_Assignment_
The data is to be transcribed in full, with nothing missed.

_Records provided_
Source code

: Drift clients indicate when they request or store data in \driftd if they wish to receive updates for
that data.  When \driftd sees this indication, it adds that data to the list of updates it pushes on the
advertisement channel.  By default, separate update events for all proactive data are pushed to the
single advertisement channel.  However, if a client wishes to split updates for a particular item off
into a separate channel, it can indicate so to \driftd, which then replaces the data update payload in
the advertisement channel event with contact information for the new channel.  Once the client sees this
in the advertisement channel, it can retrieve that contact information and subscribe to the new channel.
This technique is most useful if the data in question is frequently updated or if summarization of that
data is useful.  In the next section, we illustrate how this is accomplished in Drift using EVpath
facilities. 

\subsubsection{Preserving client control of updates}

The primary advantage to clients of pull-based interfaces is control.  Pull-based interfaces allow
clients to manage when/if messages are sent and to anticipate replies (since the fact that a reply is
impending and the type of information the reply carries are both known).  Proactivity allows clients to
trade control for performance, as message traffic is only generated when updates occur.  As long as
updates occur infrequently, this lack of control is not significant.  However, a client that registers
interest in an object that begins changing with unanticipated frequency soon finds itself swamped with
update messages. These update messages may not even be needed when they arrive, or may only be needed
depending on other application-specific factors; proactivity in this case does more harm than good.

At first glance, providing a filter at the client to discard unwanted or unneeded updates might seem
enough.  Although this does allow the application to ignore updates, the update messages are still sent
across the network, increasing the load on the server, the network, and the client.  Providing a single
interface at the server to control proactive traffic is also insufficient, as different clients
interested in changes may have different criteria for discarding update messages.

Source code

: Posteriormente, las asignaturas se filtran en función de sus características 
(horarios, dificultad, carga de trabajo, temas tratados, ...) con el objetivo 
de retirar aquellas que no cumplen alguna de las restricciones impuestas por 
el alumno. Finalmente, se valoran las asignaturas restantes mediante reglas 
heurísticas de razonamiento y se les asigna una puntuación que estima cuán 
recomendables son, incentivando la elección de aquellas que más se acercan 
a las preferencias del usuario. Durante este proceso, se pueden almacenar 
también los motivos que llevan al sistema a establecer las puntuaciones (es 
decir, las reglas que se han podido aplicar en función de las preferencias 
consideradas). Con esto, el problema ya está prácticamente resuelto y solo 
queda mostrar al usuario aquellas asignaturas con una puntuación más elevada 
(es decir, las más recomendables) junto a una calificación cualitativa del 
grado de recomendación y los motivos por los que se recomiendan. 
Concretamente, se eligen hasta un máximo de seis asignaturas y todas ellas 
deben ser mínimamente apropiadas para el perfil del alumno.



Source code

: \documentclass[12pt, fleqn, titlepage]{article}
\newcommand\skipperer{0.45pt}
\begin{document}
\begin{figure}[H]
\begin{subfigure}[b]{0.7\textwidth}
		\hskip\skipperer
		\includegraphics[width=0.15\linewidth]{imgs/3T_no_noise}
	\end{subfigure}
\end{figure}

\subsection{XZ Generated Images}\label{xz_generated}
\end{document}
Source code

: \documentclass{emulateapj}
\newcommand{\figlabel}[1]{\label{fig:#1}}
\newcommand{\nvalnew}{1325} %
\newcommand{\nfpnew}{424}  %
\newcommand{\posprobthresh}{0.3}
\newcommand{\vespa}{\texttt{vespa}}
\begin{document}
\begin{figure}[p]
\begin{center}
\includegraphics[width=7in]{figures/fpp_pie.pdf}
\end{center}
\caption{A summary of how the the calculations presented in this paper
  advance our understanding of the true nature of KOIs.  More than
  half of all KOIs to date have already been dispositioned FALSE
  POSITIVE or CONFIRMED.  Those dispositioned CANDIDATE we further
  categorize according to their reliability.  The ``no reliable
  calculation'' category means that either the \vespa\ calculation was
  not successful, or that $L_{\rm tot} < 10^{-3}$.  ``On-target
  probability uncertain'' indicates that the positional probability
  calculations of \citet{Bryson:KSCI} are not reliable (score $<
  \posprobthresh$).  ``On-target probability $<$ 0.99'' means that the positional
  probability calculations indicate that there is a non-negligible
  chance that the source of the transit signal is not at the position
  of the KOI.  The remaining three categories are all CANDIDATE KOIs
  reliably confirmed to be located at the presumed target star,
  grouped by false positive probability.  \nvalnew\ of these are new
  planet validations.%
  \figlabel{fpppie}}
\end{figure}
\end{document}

_Written answer_
Source code

: Drift clients indicate when they request or store data in \driftd if they wish to receive updates for
that data.  When \driftd sees this indication, it adds that data to the list of updates it pushes on the
advertisement channel.  By default, separate update events for all proactive data are pushed to the
single advertisement channel.  However, if a client wishes to split updates for a particular item off
into a separate channel, it can indicate so to \driftd, which then replaces the data update payload in
the advertisement channel event with contact information for the new channel.  Once the client sees this
in the advertisement channel, it can retrieve that contact information and subscribe to the new channel.
This technique is most useful if the data in question is frequently updated or if summarization of that
data is useful.  In the next section, we illustrate how this is accomplished in Drift using EVpath
facilities. 

\subsubsection{Preserving client control of updates}

The primary advantage to clients of pull-based interfaces is control.  Pull-based interfaces allow
clients to manage when/if messages are sent and to anticipate replies (since the fact that a reply is
impending and the type of information the reply carries are both known).  Proactivity allows clients to
trade control for performance, as message traffic is only generated when updates occur.  As long as
updates occur infrequently, this lack of control is not significant.  However, a client that registers
interest in an object that begins changing with unanticipated frequency soon finds itself swamped with
update messages. These update messages may not even be needed when they arrive, or may only be needed
depending on other application-specific factors; proactivity in this case does more harm than good.

At first glance, providing a filter at the client to discard unwanted or unneeded updates might seem
enough.  Although this does allow the application to ignore updates, the update messages are still sent
across the network, increasing the load on the server, the network, and the client.  Providing a single
interface at the server to control proactive traffic is also insufficient, as different clients
interested in changes may have different criteria for discarding update messages.

Source code

: Posteriormente, las asignaturas se filtran en función de sus características 
(horarios, dificultad, carga de trabajo, temas tratados, ...) con el objetivo 
de retirar aquellas que no cumplen alguna de las restricciones impuestas por 
el alumno. Finalmente, se valoran las asignaturas restantes mediante reglas 
heurísticas de razonamiento y se les asigna una puntuación que estima cuán 
recomendables son, incentivando la elección de aquellas que más se acercan 
a las preferencias del usuario. Durante este proceso, se pueden almacenar 
también los motivos que llevan al sistema a establecer las puntuaciones (es 
decir, las reglas que se han podido aplicar en función de las preferencias 
consideradas). Con esto, el problema ya está prácticamente resuelto y solo 
queda mostrar al usuario aquellas asignaturas con una puntuación más elevada 
(es decir, las más recomendables) junto a una calificación cualitativa del 
grado de recomendación y los motivos por los que se recomiendan. 
Concretamente, se eligen hasta un máximo de seis asignaturas y todas ellas 
deben ser mínimamente apropiadas para el perfil del alumno.



Source code

: \documentclass[12pt, fleqn, titlepage]{article}
\newcommand\skipperer{0.45pt}
\begin{document}
\begin{figure}[H]
\begin{subfigure}[b]{0.7\textwidth}
		\hskip\skipperer
		\includegraphics[width=0.15\linewidth]{imgs/3T_no_noise}
	\end{subfigure}
\end{figure}

\subsection{XZ Generated Images}\label{xz_generated}
\end{document}
Source code

: \documentclass{emulateapj}
\newcommand{\figlabel}[1]{\label{fig:#1}}
\newcommand{\nvalnew}{1325} %
\newcommand{\nfpnew}{424}  %
\newcommand{\posprobthresh}{0.3}
\newcommand{\vespa}{\texttt{vespa}}
\begin{document}
\begin{figure}[p]
\begin{center}
\includegraphics[width=7in]{figures/fpp_pie.pdf}
\end{center}
\caption{A summary of how the the calculations presented in this paper
  advance our understanding of the true nature of KOIs.  More than
  half of all KOIs to date have already been dispositioned FALSE
  POSITIVE or CONFIRMED.  Those dispositioned CANDIDATE we further
  categorize according to their reliability.  The ``no reliable
  calculation'' category means that either the \vespa\ calculation was
  not successful, or that $L_{\rm tot} < 10^{-3}$.  ``On-target
  probability uncertain'' indicates that the positional probability
  calculations of \citet{Bryson:KSCI} are not reliable (score $<
  \posprobthresh$).  ``On-target probability $<$ 0.99'' means that the positional
  probability calculations indicate that there is a non-negligible
  chance that the source of the transit signal is not at the position
  of the KOI.  The remaining three categories are all CANDIDATE KOIs
  reliably confirmed to be located at the presumed target star,
  grouped by false positive probability.  \nvalnew\ of these are new
  planet validations.%
  \figlabel{fpppie}}
\end{figure}
\end{document}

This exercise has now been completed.